TRY IT »
With the pictures left out, restate exactly the part below that opens with the line containing "most general solution" and closes with the line containing "29845\ \ \ \".

+++ RECORDS +++

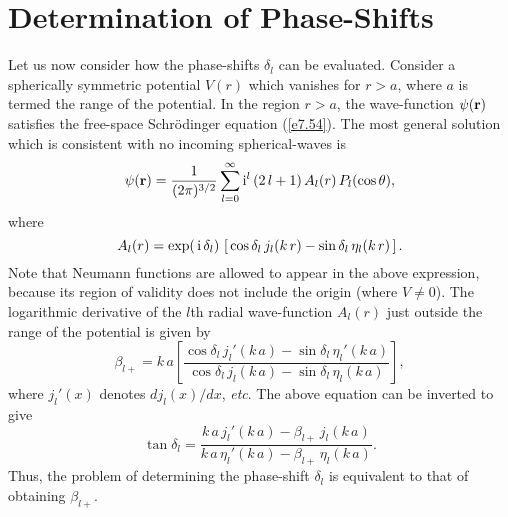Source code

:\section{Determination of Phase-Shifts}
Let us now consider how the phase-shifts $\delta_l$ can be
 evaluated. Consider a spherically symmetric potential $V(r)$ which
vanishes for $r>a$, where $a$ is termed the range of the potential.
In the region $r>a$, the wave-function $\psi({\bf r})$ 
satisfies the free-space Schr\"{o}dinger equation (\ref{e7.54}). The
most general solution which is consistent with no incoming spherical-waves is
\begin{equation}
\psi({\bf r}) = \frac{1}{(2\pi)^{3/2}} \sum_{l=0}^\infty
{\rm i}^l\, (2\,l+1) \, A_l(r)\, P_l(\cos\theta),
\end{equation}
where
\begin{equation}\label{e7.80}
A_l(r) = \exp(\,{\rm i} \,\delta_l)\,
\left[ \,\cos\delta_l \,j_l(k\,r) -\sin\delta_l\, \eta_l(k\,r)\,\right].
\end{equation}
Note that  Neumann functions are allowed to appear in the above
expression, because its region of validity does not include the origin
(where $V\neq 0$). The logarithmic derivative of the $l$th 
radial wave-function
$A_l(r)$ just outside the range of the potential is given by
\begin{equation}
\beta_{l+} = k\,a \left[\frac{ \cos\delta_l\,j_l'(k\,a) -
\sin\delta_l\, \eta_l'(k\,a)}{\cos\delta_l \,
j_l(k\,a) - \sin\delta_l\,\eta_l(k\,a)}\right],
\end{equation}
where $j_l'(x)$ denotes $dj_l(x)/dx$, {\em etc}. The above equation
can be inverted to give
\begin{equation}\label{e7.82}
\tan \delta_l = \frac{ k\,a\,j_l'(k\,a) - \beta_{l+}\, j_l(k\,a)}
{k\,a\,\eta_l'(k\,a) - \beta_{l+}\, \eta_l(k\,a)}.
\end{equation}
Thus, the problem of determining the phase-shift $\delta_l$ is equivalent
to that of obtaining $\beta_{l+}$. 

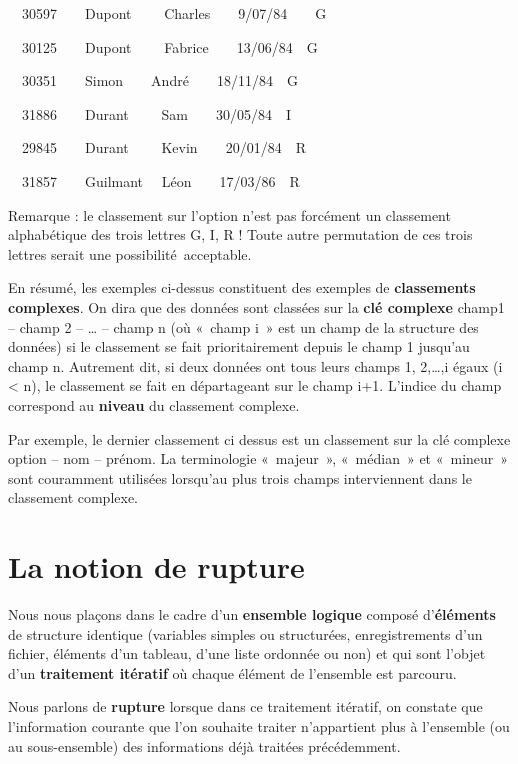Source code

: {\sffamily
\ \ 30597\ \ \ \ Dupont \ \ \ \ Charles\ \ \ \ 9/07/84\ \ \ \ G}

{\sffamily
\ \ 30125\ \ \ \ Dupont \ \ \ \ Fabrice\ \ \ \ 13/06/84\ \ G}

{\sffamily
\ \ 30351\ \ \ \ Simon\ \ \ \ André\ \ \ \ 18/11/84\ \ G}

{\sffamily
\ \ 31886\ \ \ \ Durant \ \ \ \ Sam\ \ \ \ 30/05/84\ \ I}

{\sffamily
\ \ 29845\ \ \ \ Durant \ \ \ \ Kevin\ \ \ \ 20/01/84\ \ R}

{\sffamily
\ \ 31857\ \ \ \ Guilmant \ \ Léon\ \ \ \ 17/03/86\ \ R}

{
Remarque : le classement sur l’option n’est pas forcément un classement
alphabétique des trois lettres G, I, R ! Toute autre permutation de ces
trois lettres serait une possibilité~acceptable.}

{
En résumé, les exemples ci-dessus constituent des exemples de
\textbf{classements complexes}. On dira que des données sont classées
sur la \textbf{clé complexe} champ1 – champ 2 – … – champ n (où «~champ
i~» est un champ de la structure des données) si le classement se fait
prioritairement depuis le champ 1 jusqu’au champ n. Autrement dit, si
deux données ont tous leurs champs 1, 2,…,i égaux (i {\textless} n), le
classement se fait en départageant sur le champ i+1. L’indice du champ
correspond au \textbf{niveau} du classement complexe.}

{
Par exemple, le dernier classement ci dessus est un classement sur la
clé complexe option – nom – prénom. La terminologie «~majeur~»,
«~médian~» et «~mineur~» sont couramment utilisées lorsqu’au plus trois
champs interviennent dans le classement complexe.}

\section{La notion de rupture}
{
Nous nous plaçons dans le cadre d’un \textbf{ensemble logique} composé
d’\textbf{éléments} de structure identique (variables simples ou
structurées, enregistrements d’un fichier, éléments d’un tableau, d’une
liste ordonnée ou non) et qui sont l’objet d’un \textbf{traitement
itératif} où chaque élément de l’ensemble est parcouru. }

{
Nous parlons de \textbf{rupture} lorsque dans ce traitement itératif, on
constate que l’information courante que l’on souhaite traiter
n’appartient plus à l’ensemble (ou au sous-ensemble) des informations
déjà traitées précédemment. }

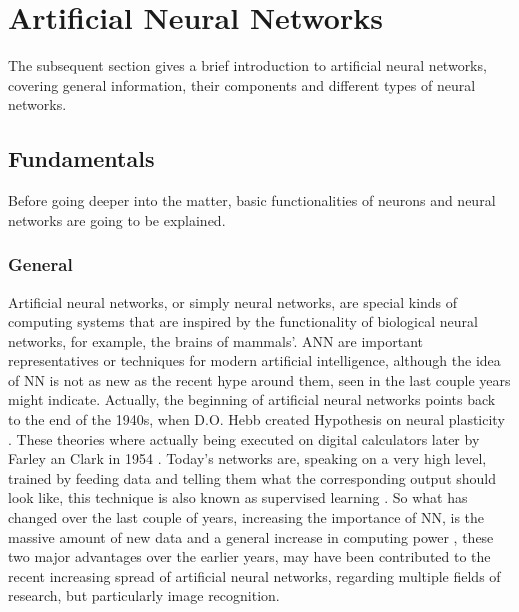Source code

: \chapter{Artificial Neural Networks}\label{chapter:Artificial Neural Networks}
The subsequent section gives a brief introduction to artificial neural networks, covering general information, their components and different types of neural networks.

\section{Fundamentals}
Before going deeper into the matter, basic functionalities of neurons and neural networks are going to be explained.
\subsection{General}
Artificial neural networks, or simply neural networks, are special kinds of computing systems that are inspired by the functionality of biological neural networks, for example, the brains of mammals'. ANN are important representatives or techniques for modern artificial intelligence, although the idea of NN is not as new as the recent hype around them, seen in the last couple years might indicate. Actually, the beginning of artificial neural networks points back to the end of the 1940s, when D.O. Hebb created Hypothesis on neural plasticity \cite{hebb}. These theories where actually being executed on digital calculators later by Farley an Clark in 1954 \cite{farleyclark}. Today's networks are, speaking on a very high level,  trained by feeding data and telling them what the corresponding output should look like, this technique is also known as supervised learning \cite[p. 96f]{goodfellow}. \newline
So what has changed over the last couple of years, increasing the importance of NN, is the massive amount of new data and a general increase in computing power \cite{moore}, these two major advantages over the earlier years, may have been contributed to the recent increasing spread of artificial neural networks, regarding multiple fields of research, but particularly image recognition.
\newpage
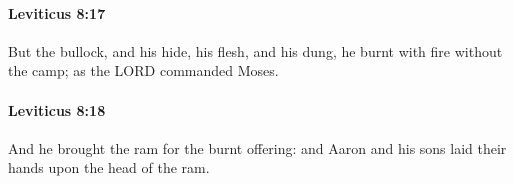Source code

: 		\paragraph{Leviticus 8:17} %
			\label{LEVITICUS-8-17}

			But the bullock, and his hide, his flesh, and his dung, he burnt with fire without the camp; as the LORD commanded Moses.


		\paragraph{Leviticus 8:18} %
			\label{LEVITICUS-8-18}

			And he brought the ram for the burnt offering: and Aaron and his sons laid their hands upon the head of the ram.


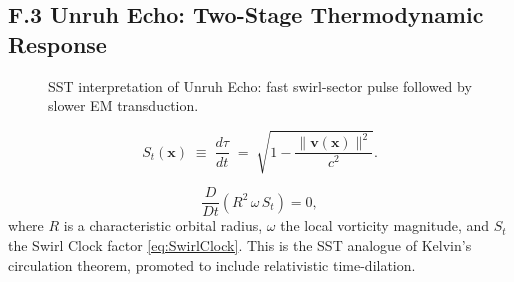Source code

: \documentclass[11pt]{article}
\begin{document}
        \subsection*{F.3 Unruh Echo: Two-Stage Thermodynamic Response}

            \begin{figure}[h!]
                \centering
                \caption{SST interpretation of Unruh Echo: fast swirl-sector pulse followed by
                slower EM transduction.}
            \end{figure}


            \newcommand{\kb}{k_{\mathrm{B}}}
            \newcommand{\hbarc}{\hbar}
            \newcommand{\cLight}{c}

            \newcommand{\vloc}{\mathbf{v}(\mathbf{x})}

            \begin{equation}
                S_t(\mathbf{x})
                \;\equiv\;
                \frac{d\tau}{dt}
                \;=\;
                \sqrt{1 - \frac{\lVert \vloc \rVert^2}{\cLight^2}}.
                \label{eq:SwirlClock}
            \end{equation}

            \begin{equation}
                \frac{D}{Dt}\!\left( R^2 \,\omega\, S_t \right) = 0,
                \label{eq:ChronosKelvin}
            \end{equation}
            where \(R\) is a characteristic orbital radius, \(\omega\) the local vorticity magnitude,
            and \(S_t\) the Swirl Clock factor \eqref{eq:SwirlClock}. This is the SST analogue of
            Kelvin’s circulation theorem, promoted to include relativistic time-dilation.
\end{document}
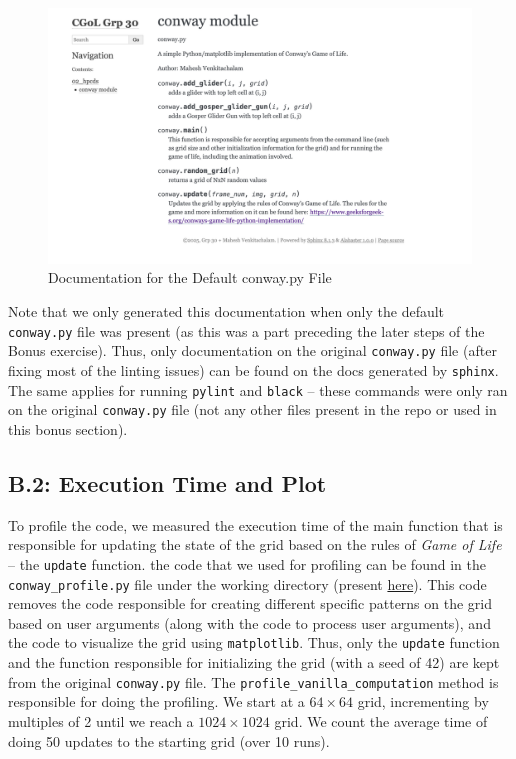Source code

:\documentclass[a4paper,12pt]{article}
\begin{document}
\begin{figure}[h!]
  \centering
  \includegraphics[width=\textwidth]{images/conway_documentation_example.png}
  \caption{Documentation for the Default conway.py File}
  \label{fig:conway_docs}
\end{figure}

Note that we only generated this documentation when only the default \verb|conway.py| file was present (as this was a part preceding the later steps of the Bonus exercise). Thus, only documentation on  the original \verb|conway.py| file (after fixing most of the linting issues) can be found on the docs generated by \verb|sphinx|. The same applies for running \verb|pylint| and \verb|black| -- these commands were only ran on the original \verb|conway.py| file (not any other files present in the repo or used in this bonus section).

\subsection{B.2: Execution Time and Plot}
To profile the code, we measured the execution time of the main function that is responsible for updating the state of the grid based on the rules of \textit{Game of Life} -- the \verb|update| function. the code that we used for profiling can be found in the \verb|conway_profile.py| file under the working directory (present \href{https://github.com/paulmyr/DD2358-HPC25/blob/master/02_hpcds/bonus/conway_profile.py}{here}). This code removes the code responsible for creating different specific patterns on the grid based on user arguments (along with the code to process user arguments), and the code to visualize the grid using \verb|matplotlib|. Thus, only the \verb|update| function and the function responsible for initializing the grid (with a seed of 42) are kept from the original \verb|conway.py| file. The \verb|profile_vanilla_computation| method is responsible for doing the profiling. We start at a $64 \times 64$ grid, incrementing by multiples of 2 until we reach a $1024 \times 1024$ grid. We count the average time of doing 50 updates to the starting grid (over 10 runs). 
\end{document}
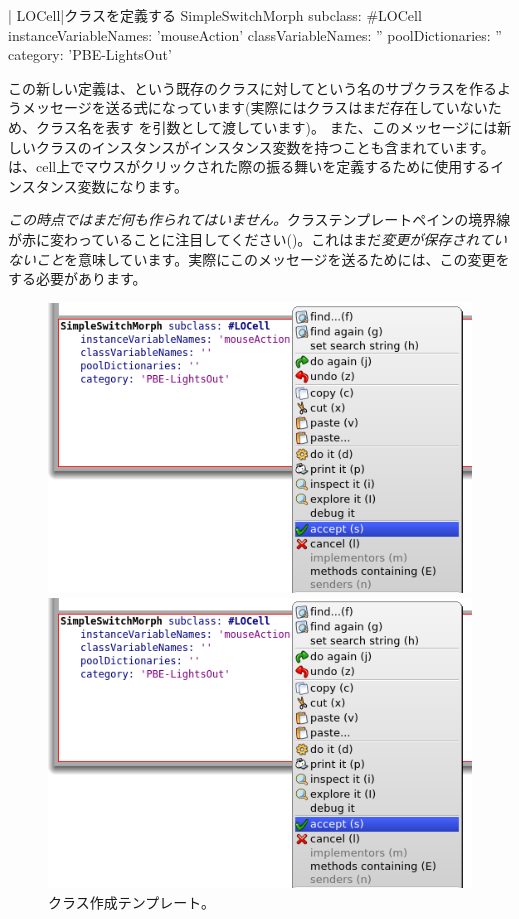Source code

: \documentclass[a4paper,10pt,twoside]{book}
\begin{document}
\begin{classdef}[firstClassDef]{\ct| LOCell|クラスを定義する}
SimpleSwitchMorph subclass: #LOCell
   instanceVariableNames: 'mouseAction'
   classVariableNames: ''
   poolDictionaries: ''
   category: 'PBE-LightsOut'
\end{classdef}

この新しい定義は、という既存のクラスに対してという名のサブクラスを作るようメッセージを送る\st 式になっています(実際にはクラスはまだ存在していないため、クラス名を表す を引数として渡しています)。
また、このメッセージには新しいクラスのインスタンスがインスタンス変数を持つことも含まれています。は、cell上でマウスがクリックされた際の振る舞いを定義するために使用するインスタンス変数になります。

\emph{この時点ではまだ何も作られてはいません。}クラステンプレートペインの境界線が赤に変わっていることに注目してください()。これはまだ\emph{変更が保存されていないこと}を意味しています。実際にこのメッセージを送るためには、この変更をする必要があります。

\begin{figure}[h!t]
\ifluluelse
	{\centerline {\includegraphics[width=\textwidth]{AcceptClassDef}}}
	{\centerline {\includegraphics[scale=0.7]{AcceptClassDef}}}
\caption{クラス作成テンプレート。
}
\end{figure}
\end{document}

+++

EXERCISE SOLUTION »
most general solution which is consistent with no incoming spherical-waves is
\begin{equation}
\psi({\bf r}) = \frac{1}{(2\pi)^{3/2}} \sum_{l=0}^\infty
{\rm i}^l\, (2\,l+1) \, A_l(r)\, P_l(\cos\theta),
\end{equation}
where
\begin{equation}\label{e7.80}
A_l(r) = \exp(\,{\rm i} \,\delta_l)\,
\left[ \,\cos\delta_l \,j_l(k\,r) -\sin\delta_l\, \eta_l(k\,r)\,\right].
\end{equation}
Note that  Neumann functions are allowed to appear in the above
expression, because its region of validity does not include the origin
(where $V\neq 0$). The logarithmic derivative of the $l$th 
radial wave-function
$A_l(r)$ just outside the range of the potential is given by
\begin{equation}
\beta_{l+} = k\,a \left[\frac{ \cos\delta_l\,j_l'(k\,a) -
\sin\delta_l\, \eta_l'(k\,a)}{\cos\delta_l \,
j_l(k\,a) - \sin\delta_l\,\eta_l(k\,a)}\right],
\end{equation}
where $j_l'(x)$ denotes $dj_l(x)/dx$, {\em etc}. The above equation
can be inverted to give
\begin{equation}\label{e7.82}
\tan \delta_l = \frac{ k\,a\,j_l'(k\,a) - \beta_{l+}\, j_l(k\,a)}
{k\,a\,\eta_l'(k\,a) - \beta_{l+}\, \eta_l(k\,a)}.
\end{equation}
Thus, the problem of determining the phase-shift $\delta_l$ is equivalent
to that of obtaining $\beta_{l+}$. 

Source code

: {\sffamily
\ \ 30597\ \ \ \ Dupont \ \ \ \ Charles\ \ \ \ 9/07/84\ \ \ \ G}

{\sffamily
\ \ 30125\ \ \ \ Dupont \ \ \ \ Fabrice\ \ \ \ 13/06/84\ \ G}

{\sffamily
\ \ 30351\ \ \ \ Simon\ \ \ \ André\ \ \ \ 18/11/84\ \ G}

{\sffamily
\ \ 31886\ \ \ \ Durant \ \ \ \ Sam\ \ \ \ 30/05/84\ \ I}

{\sffamily
\ \ 29845\ \ \ \ Durant \ \ \ \ Kevin\ \ \ \ 20/01/84\ \ R}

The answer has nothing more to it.